The perception that nitrite oxidation at low temperature is mainly driven by highly specialized bacteria of Cand. Nitrotoga was confirmed by cultivation-based studies, metagenomic surveys, and biotechnological experiments. The phylogenetic distinct nitrite oxidoreductase points to a separate evolution event, and despite the same orientation in the periplasmic space, Cand. Nitrotoga and Nitrospira differ in their substrate affinity and carbon fixation pathway. Consequently, these competitors can be separated by selected nitrite concentrations and elevated DO, which can be used to stabilize low-temperature nitrification processes. In terms of inhibition of NOB for partial nitrification/anammox, the robust Cand. Nitrotoga is highly resistant against treatment with FA and FNA, exposure to sulfide, and toxicants and survives harsh conditions similar to Nitrobacter. Therefore, Cand. Nitrotoga is a suitable candidate for nitrite oxidation under stress as necessary for the treatment of industrial sewage.

In contrast to other NOB, Cand. Nitrotoga occupies its own physiological niche of low temperature and is therefore an important NOB for N-removal in natural and engineered ecosystems which are influenced by seasonal temperature fluctuations. It often is not permanently prevalent like Nitrospira, but rather reveals a “bloomy” distribution when conditions are advantageous in competition with other NOB.

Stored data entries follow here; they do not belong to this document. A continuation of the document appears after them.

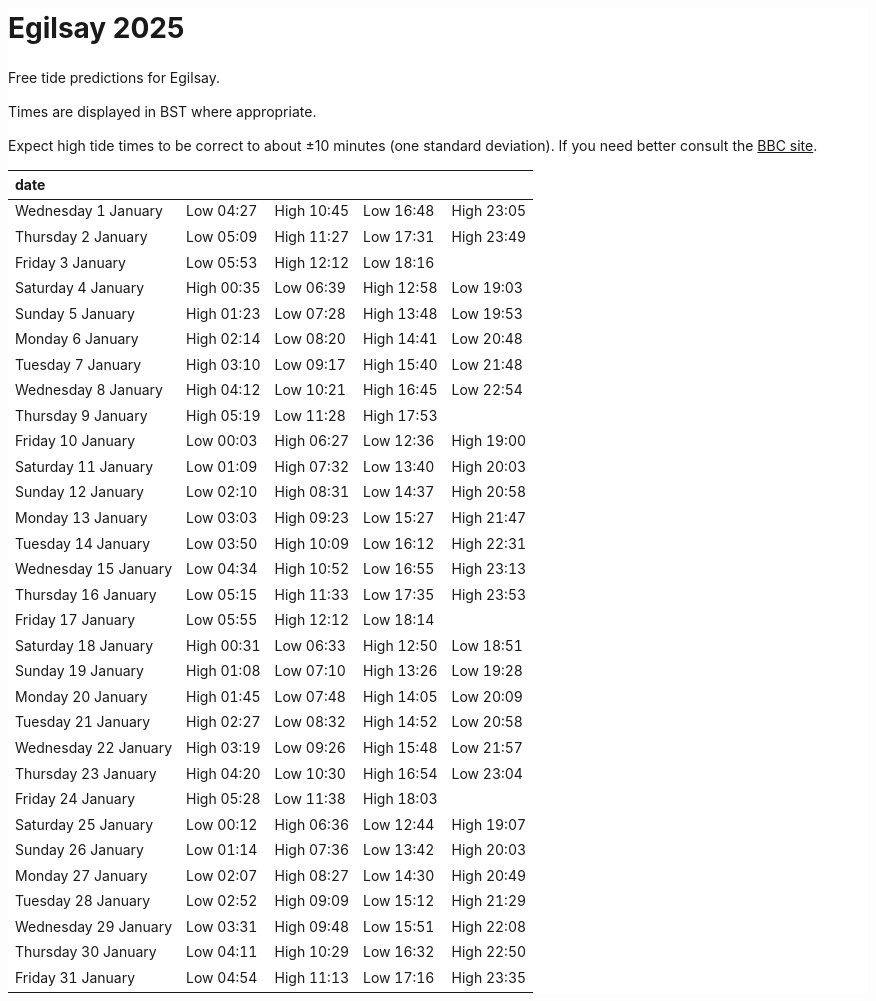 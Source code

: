 # Egilsay 2025
Free tide predictions for Egilsay.

Times are displayed in BST where appropriate.

Expect high tide times to be correct to about ±10 minutes (one standard deviation).
If you need better consult the [BBC site](https://www.bbc.co.uk/weather/coast-and-sea/tide-tables).

| date |   |   |   |   |
|:-----|---|---|---|---|
| Wednesday 1 January | Low 04:27 | High 10:45 | Low 16:48 | High 23:05 | 
| Thursday 2 January | Low 05:09 | High 11:27 | Low 17:31 | High 23:49 | 
| Friday 3 January | Low 05:53 | High 12:12 | Low 18:16 |  | 
| Saturday 4 January | High 00:35 | Low 06:39 | High 12:58 | Low 19:03 | 
| Sunday 5 January | High 01:23 | Low 07:28 | High 13:48 | Low 19:53 | 
| Monday 6 January | High 02:14 | Low 08:20 | High 14:41 | Low 20:48 | 
| Tuesday 7 January | High 03:10 | Low 09:17 | High 15:40 | Low 21:48 | 
| Wednesday 8 January | High 04:12 | Low 10:21 | High 16:45 | Low 22:54 | 
| Thursday 9 January | High 05:19 | Low 11:28 | High 17:53 |  | 
| Friday 10 January | Low 00:03 | High 06:27 | Low 12:36 | High 19:00 | 
| Saturday 11 January | Low 01:09 | High 07:32 | Low 13:40 | High 20:03 | 
| Sunday 12 January | Low 02:10 | High 08:31 | Low 14:37 | High 20:58 | 
| Monday 13 January | Low 03:03 | High 09:23 | Low 15:27 | High 21:47 | 
| Tuesday 14 January | Low 03:50 | High 10:09 | Low 16:12 | High 22:31 | 
| Wednesday 15 January | Low 04:34 | High 10:52 | Low 16:55 | High 23:13 | 
| Thursday 16 January | Low 05:15 | High 11:33 | Low 17:35 | High 23:53 | 
| Friday 17 January | Low 05:55 | High 12:12 | Low 18:14 |  | 
| Saturday 18 January | High 00:31 | Low 06:33 | High 12:50 | Low 18:51 | 
| Sunday 19 January | High 01:08 | Low 07:10 | High 13:26 | Low 19:28 | 
| Monday 20 January | High 01:45 | Low 07:48 | High 14:05 | Low 20:09 | 
| Tuesday 21 January | High 02:27 | Low 08:32 | High 14:52 | Low 20:58 | 
| Wednesday 22 January | High 03:19 | Low 09:26 | High 15:48 | Low 21:57 | 
| Thursday 23 January | High 04:20 | Low 10:30 | High 16:54 | Low 23:04 | 
| Friday 24 January | High 05:28 | Low 11:38 | High 18:03 |  | 
| Saturday 25 January | Low 00:12 | High 06:36 | Low 12:44 | High 19:07 | 
| Sunday 26 January | Low 01:14 | High 07:36 | Low 13:42 | High 20:03 | 
| Monday 27 January | Low 02:07 | High 08:27 | Low 14:30 | High 20:49 | 
| Tuesday 28 January | Low 02:52 | High 09:09 | Low 15:12 | High 21:29 | 
| Wednesday 29 January | Low 03:31 | High 09:48 | Low 15:51 | High 22:08 | 
| Thursday 30 January | Low 04:11 | High 10:29 | Low 16:32 | High 22:50 | 
| Friday 31 January | Low 04:54 | High 11:13 | Low 17:16 | High 23:35 |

In future, genome analyses might give further hints for additional physiological capacities of this NOB. Identification of the promoting factors for growth of Cand. Nitrotoga (e.g., elevated CO2 concentrations, organic matter, iron) provides the background for advanced nitrogen removal techniques. Especially cycling between anaerobic and aerobic incubation for enhanced biologically phosphorus removal (EBPR) is a worthwhile matter of future research.